A Look Back at Six Blatant Backlashes from 2024

A Look Back at Six Blatant Backlashes from 2024

Social conservatives spooked and angered by corporate wokeness coalesced around activist Robbie Starbuck, whose accusatory tweets and boycott threats then spooked and angered the corporations. A recent Public Private Strategies Institute survey showed that 82% of business leaders still believe in DEI, but 2024’s counterstrike means they’ll probably be quieter about it.

The car rebrand without the car

The Jaguar nameplate conjures images of racing at LeMans and the pantherlike lines of the E-Type.

It does not, apparently, lend itself to a man in a dress wielding a yellow sledgehammer or a cast of androgynous models running around a purple moonscape like the Teletubbies. This was the face of Jag’s November rebranding effort, which in its first day notched 47 million views—many of them landing somewhere between perplexed and livid. (Oh, and the ads didn’t show a single car.)

A sampling of the responses on X: “This is surely a joke,” “This is terrible” and “What the actual hell is this?” Critics slammed the effort as gratuitously woke with an air of disgust that conjured memories of Bud Light’s Dylan Mulvaney debacle.

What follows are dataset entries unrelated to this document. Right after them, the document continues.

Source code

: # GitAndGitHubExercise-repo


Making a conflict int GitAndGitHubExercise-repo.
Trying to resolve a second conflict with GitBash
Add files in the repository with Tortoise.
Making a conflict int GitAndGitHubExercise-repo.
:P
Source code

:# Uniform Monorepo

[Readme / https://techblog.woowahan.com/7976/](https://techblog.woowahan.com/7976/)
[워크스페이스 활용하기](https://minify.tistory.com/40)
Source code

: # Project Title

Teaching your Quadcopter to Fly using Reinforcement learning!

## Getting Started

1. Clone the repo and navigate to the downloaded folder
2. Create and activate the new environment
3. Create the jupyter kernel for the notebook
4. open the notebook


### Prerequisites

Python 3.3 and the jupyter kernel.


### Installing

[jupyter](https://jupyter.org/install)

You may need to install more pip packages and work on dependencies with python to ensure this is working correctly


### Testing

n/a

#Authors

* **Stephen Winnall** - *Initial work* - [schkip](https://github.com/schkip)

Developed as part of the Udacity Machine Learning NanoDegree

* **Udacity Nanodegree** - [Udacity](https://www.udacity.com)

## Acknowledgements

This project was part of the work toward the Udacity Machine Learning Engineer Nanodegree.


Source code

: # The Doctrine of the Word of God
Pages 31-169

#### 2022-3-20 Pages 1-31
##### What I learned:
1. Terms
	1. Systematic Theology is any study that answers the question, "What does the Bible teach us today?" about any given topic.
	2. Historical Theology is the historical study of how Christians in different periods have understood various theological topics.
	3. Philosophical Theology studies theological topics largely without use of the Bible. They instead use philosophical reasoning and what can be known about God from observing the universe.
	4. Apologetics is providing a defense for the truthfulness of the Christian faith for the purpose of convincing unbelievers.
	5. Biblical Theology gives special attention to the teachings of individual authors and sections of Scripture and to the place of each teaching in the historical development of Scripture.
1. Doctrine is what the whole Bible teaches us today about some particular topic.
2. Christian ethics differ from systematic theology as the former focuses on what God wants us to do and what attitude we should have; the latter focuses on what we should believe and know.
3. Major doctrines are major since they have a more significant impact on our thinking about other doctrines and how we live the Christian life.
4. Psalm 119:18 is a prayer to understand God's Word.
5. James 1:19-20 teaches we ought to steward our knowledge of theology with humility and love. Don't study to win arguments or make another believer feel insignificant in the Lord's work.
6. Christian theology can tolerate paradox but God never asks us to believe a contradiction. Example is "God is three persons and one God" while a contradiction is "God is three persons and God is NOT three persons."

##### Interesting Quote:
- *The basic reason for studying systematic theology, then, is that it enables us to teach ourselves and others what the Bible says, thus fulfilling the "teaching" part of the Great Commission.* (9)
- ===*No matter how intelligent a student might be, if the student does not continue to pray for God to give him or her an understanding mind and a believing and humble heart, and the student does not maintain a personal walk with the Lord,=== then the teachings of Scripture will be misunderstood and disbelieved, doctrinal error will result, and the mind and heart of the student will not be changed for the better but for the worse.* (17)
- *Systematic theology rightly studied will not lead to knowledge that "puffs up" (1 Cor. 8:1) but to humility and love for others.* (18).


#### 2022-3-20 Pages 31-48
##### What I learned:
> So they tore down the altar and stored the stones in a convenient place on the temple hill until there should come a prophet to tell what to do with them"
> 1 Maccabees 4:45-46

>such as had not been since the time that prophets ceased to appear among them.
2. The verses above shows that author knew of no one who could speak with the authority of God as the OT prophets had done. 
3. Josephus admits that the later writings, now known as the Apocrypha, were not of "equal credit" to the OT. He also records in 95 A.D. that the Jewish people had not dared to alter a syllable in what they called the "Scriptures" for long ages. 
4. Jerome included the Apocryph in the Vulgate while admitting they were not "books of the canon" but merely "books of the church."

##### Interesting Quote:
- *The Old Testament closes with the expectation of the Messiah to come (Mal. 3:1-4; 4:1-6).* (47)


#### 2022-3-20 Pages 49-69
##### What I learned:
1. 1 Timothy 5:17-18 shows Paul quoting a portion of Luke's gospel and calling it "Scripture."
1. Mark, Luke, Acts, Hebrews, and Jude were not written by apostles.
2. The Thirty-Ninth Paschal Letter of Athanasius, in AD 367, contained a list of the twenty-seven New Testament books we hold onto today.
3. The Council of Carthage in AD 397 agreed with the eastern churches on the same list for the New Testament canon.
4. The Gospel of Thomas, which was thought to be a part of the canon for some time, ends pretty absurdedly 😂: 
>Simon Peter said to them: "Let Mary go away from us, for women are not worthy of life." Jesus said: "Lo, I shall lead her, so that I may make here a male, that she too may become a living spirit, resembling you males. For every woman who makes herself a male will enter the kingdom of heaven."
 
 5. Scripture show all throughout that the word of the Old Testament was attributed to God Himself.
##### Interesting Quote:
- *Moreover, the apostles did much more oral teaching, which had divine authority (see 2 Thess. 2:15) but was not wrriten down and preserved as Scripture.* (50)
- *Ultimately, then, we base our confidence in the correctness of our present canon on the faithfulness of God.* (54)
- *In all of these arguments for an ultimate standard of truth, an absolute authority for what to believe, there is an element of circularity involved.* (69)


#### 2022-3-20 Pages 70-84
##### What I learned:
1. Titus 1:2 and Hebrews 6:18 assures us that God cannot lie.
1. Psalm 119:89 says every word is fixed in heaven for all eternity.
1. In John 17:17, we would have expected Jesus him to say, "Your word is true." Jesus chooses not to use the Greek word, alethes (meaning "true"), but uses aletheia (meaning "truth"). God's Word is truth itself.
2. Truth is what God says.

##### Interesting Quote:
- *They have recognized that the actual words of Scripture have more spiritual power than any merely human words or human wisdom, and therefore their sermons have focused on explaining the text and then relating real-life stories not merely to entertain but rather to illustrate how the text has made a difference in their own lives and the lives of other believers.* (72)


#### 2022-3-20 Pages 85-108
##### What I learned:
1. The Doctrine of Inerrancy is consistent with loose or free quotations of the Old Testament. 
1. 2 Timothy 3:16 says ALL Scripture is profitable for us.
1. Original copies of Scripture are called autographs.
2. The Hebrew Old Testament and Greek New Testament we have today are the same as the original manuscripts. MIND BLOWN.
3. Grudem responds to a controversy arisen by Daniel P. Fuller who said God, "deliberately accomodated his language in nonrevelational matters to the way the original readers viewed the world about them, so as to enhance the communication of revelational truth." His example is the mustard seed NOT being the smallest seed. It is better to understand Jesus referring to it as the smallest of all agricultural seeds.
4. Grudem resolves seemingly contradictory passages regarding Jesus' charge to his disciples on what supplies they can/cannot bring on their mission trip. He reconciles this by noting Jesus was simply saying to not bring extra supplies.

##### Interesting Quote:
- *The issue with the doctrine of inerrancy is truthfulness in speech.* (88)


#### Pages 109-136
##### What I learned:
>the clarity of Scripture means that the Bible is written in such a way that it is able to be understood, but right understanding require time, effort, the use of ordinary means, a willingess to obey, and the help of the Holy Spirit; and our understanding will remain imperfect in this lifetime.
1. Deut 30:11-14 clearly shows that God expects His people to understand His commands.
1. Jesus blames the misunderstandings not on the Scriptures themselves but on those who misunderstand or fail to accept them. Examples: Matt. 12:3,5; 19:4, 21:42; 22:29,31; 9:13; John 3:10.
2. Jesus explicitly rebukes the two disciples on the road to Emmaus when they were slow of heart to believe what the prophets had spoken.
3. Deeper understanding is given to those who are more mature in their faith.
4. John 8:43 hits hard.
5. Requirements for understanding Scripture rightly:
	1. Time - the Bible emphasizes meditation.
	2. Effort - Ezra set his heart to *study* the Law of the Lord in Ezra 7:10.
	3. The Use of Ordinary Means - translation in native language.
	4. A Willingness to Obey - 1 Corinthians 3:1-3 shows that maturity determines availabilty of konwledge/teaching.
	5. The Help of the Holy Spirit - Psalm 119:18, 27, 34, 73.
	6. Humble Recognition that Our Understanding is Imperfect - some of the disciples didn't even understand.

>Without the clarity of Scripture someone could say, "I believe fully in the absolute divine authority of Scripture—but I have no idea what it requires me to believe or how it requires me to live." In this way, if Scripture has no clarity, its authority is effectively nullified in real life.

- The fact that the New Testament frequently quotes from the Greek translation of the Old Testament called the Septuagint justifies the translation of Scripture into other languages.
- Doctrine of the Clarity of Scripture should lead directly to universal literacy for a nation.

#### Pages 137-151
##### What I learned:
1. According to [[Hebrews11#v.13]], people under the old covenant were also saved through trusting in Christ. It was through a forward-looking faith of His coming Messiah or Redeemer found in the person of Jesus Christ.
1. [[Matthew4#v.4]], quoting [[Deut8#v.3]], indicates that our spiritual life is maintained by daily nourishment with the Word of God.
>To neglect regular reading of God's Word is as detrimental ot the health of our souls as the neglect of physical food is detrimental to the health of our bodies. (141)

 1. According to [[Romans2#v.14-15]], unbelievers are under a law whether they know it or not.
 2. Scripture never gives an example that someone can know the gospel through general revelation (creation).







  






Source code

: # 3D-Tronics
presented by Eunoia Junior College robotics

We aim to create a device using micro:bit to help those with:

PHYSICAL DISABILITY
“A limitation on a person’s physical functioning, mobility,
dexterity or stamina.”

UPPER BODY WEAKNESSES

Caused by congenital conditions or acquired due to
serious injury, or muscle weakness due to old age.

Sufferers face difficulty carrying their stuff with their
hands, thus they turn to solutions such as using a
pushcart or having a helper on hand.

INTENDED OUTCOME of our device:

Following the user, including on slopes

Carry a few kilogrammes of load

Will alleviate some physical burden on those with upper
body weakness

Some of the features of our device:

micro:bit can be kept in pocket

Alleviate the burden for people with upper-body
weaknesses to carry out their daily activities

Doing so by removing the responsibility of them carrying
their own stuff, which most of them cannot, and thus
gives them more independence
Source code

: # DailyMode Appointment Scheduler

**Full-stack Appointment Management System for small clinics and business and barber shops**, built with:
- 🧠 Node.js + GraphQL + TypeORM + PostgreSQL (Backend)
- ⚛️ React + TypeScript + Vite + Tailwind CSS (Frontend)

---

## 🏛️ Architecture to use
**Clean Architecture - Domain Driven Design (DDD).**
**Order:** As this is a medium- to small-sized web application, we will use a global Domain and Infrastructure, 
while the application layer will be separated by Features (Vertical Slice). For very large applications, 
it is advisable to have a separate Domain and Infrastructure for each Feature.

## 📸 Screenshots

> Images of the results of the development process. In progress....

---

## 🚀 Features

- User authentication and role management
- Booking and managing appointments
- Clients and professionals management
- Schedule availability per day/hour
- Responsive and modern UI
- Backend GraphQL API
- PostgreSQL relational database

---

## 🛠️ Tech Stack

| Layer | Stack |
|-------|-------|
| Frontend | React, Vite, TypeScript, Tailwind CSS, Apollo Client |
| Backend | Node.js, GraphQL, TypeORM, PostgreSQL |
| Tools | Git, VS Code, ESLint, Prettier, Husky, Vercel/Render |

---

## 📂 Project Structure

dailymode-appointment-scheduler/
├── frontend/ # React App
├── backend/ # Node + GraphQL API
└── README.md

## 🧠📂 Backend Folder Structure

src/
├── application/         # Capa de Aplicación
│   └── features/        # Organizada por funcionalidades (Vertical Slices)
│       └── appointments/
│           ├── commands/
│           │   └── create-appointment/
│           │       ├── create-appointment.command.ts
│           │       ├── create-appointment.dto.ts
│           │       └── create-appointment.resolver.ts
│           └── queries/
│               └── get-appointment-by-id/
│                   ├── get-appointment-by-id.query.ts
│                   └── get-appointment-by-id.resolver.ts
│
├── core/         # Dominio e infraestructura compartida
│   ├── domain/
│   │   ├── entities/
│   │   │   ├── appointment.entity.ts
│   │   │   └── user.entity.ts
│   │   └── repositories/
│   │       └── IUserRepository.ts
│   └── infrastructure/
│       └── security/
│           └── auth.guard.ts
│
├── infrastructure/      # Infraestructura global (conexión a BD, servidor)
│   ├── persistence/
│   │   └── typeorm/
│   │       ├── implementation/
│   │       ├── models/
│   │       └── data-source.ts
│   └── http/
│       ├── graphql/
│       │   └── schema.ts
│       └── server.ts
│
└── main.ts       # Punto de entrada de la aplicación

AB InBev backed down amid that blowback. So far, at least, Jaguar is sticking to the road.

No end to the fighting

The Israel-Hamas war erupted in October of 2023 after armed Palestinian extremists attacked Israel and killed 1,143 people, prompting Israel to launch a military counterstrike that’s led to the deaths of 45,000.

But just as the violence spilled into 2024, so has the anger focused on brands perceived to be pro-Israel—even if “pro” means simply having a presence there. Predictably, boycotts and the threat of boycotts have centered on the most visible players including Coca-Cola, McDonald’s, Starbucks and Domino’s.

Some of the backlash was, in a sense, not new. The Arab League boycotted Coke from 1967 to 1991 after it opened an Israeli bottling plant. (For the record, Coke also has four facilities in the Palestinian territories.) McDonald’s Israel made headlines by announcing free meals for Israeli soldiers, but HQ in America reportedly had nothing to do with the decision.

Peak hits a valley

In early December, a torrent of rage and accusations filled the inbox of CEO Peter Dering. The reason? Dering’s company makes Peak Backpacks, one of which appeared on a video still released by the NYPD as it hunted for Luigi Mangione, the alleged killer of United Healthcare CEO Brian Thompson. The public’s ire stemmed from a rumor that Dering had recognized his product himself and called the cops—which he denies doing. “We cannot associate a product serial number with a customer unless that customer has voluntarily registered their product on our site,” Dering explained in a statement.